Start of DATA EXTRACT
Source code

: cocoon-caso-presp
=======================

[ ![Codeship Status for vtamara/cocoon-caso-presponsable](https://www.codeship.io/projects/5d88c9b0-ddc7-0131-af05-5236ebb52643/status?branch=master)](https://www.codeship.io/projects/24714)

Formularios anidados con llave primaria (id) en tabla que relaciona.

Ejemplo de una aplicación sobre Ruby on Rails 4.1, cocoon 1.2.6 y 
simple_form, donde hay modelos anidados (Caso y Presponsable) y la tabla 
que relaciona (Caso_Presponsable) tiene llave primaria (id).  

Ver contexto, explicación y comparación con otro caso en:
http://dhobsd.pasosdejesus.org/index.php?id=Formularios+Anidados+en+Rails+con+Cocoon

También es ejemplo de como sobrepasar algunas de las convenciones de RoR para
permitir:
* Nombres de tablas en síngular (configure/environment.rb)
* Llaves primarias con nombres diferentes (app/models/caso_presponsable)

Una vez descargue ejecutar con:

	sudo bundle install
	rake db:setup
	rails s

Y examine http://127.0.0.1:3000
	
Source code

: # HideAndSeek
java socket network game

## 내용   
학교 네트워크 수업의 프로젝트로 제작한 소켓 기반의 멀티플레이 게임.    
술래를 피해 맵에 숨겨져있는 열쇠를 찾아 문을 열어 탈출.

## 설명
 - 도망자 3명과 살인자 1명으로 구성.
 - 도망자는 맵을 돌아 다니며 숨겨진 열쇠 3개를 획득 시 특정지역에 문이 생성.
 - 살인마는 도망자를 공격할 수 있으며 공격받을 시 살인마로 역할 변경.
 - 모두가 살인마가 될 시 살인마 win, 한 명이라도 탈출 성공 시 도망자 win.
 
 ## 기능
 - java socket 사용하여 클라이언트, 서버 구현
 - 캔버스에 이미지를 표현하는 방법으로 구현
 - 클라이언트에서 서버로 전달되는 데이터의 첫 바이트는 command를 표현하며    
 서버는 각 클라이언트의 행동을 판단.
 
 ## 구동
End of DATA EXTRACT
_WORK ITEM:_ The reply should consist of one number, the count of lines above with the string "relaciona" in them.

_TASK OUTPUT:_ 2